Reasons: See response
April 10, 2014
Re: Employee donation of vacation
We are writing in response to your letter dated November 29, 2013, wherein you requested our comments on the tax implications of an employee foregoing vacation days and donating them to a colleague who has, because of personal or family hardship, exhausted his or her annual vacation and other paid leave.
In the situation described, employees (donors), who are otherwise entitled to convert their vacation leave to cash, are considering donating a portion of their annual vacation or similar paid time off entitlements (hereinafter referred to as vacation) for use by other employees. These other employees (donees) have exhausted their vacation due to personal or family hardship.
Two arrangements are being considered:
1. A one to one arrangement whereby the donor specifies the donee to whom he or she is giving a specified portion of his or her vacation; and
2. A pooled arrangement where the donors' vacation is accumulated in a common pool and an administrative group identifies the needs of donees and advises the employer as to which donees will receive vacation from the pool.

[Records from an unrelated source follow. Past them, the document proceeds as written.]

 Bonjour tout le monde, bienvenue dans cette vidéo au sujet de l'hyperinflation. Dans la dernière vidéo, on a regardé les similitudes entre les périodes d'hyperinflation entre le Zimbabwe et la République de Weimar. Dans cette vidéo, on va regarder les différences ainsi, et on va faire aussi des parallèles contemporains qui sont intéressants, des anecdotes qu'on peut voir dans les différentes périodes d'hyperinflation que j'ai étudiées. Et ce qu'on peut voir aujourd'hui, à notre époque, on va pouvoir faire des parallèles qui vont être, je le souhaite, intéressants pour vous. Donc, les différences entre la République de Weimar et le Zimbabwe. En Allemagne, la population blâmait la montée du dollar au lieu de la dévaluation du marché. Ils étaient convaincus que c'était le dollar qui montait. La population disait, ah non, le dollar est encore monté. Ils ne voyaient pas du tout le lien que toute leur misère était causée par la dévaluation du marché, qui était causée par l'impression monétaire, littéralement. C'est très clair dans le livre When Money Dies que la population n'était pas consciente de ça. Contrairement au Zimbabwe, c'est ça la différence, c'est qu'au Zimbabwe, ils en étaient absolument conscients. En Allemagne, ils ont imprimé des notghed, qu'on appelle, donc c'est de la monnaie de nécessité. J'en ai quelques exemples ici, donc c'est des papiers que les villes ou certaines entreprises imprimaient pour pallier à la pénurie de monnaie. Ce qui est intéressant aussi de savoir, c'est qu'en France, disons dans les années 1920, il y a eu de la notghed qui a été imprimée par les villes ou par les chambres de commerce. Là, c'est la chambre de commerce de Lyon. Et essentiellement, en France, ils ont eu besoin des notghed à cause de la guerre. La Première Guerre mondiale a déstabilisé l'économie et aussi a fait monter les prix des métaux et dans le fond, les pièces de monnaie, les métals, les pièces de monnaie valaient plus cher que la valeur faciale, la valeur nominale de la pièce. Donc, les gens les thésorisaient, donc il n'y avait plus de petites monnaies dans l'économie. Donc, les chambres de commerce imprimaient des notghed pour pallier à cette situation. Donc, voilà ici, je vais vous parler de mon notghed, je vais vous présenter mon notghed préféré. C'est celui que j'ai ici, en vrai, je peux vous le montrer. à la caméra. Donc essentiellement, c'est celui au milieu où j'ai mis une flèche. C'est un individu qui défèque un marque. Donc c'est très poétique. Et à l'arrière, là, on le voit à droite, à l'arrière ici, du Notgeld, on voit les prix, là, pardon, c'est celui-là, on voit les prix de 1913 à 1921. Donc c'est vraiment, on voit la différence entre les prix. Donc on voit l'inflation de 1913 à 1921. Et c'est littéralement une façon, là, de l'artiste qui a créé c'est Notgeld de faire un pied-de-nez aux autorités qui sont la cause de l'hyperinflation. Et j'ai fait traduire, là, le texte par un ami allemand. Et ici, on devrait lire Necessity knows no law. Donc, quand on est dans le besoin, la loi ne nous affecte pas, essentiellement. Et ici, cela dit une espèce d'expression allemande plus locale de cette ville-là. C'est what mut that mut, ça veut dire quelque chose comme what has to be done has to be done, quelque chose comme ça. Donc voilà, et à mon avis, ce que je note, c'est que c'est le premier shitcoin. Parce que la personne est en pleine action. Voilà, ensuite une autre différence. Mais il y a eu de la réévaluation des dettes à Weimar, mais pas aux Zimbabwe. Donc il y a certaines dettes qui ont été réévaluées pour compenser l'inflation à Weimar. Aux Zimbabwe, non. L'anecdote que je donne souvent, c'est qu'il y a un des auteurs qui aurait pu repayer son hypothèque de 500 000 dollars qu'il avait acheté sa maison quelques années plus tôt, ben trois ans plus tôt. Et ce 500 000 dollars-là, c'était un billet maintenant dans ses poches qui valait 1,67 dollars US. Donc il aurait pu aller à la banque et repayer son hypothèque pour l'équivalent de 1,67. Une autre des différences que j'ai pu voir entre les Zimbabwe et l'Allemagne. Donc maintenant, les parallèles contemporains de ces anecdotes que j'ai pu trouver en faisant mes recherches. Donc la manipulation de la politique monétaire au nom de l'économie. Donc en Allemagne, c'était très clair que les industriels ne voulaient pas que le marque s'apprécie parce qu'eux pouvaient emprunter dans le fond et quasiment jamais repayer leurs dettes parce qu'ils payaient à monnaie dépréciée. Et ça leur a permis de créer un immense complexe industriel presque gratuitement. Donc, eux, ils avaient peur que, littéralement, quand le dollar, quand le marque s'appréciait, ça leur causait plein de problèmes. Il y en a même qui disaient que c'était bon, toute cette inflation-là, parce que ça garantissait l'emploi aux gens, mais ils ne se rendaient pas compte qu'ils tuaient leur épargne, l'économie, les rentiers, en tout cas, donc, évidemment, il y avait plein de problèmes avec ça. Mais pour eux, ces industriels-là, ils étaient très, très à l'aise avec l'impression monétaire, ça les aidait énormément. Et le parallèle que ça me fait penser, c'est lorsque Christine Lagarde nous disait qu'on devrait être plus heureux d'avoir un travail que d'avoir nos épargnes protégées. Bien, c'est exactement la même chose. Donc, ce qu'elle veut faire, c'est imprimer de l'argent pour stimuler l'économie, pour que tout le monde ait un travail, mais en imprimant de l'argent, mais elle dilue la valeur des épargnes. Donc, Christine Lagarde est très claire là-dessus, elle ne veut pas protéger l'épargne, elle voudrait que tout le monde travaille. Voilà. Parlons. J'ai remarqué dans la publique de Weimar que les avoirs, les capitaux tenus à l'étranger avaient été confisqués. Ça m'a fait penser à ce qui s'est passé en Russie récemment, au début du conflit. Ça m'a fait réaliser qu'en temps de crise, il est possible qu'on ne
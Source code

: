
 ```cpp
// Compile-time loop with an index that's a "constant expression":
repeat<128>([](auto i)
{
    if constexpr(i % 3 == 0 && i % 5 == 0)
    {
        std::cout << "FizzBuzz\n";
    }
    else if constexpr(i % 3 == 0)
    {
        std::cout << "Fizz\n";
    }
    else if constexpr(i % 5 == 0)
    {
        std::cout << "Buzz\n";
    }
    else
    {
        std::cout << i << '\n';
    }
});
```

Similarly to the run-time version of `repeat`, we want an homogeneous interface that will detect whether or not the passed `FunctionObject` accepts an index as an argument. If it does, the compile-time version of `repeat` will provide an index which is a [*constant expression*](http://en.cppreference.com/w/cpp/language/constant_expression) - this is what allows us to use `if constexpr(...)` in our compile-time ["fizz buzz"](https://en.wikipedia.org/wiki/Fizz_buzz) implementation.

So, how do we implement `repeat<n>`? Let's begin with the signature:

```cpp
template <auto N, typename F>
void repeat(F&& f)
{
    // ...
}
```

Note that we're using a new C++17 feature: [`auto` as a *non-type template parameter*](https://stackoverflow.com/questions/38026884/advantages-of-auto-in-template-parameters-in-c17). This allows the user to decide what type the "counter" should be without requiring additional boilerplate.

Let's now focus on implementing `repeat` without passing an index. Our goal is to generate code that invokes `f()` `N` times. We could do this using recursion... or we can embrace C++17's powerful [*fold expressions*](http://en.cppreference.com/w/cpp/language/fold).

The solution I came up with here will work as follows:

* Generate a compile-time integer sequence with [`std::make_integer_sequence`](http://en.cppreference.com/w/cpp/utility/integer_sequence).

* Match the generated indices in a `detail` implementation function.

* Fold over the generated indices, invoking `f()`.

This technical interpretation provides general comments about the provisions of the Income Tax Act (Act) and related legislation (where referenced). It does not confirm the income tax treatment of a particular situation involving a specific taxpayer but is intended to assist you in making that determination. The income tax treatment of particular transactions proposed by a specific taxpayer will only be confirmed by this Directorate in the context of an advance income tax ruling request submitted in the manner set out in Information Circular IC 70-6R5, Advance Income Tax Rulings.
Tax implications - donors
As stated in paragraph 5 of Interpretation Bulletin IT-334R2, Miscellaneous Receipts, payments made for accumulated vacation leave are taxable under subsection 5(1) of the Act when they are received. An amount or benefit not directly received or enjoyed by a taxpayer may also be included in his or her income under subsection 56(2) of the Act.
Subsection 56(2) of Act requires an amount or benefit not received or enjoyed by a taxpayer to be included in his or her income if all of the following conditions are met:
- there is a payment or transfer of property to a person other than the taxpayer;
- the payment or transfer of property is made pursuant to the direction or with the concurrence of the taxpayer;
- the payment or transfer of property is for the benefit of the taxpayer or for the benefit of another person whom the taxpayer desired to benefit; and
- the payment or transfer of property would have been included in the taxpayer's income if it had been received by the taxpayer.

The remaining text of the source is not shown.